[DATA FOR THIS TASK]:
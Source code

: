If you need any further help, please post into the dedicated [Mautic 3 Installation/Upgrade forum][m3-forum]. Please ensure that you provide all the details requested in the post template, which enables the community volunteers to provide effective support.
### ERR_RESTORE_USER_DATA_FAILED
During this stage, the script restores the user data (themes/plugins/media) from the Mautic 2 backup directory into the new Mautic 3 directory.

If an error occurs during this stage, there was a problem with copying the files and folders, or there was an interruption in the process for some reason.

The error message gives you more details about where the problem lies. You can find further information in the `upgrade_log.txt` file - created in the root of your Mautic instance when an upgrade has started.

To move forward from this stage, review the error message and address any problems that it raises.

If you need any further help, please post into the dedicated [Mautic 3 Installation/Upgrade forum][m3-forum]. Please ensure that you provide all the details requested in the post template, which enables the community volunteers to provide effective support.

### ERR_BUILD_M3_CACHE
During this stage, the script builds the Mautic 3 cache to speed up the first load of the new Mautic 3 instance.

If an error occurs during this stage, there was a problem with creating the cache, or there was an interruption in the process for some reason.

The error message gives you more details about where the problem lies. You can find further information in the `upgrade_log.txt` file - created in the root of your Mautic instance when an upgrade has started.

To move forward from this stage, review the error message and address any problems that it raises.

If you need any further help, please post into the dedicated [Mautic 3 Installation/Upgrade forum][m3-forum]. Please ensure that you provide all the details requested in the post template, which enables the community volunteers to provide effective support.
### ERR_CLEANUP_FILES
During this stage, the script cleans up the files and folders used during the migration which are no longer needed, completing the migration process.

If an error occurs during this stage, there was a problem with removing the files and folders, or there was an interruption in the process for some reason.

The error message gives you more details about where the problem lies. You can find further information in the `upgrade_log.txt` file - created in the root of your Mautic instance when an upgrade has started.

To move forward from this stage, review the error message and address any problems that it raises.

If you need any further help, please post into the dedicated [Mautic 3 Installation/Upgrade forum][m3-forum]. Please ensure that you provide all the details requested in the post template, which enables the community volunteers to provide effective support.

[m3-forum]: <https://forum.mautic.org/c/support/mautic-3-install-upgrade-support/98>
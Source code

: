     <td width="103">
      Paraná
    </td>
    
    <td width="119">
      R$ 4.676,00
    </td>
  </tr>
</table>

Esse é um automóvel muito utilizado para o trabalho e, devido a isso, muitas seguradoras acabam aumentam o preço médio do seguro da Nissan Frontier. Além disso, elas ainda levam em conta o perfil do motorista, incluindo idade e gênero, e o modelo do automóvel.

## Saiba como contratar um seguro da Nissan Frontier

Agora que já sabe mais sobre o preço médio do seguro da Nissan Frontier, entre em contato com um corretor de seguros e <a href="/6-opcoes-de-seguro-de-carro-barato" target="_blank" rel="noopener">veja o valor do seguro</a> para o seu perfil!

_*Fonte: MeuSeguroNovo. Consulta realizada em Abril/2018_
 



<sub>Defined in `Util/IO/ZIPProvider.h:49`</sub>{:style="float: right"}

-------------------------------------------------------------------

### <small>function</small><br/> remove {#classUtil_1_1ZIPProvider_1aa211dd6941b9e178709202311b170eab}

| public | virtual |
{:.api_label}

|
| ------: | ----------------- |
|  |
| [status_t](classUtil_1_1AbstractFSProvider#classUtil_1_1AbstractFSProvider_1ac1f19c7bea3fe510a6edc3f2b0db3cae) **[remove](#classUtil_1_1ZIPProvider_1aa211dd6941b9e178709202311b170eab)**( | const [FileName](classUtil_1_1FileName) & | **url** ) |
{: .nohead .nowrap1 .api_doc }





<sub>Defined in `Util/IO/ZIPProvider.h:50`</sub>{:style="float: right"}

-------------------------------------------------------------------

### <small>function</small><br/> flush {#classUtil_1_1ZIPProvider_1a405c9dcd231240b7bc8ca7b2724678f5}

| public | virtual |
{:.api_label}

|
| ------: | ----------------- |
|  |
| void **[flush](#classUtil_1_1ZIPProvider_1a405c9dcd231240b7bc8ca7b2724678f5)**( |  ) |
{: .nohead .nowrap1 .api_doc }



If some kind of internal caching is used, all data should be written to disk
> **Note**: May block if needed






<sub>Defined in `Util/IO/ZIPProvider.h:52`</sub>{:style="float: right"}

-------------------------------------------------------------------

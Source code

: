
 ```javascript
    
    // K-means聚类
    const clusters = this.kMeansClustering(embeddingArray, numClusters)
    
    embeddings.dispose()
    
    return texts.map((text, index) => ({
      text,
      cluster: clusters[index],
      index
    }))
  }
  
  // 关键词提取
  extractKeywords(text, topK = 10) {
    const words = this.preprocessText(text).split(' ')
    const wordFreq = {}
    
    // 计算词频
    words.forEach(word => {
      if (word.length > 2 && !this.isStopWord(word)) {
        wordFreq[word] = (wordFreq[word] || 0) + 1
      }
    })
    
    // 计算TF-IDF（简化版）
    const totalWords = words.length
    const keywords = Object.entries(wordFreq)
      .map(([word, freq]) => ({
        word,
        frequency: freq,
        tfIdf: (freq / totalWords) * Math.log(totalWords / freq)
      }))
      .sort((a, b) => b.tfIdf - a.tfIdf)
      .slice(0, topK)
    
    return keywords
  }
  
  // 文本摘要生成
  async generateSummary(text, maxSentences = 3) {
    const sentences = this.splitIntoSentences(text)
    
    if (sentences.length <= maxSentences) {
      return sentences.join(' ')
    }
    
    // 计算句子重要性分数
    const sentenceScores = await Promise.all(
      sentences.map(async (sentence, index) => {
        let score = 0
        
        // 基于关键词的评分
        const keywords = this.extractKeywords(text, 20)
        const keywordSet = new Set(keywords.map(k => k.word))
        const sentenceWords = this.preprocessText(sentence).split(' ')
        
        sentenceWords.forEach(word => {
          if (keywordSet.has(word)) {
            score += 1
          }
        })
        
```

[WHAT THE TASK ASKS]: The answer must consist of every line above that contains the word "small".

[ANSWER SPACE]:
### <small>function</small><br/> remove {#classUtil_1_1ZIPProvider_1aa211dd6941b9e178709202311b170eab}
### <small>function</small><br/> flush {#classUtil_1_1ZIPProvider_1a405c9dcd231240b7bc8ca7b2724678f5}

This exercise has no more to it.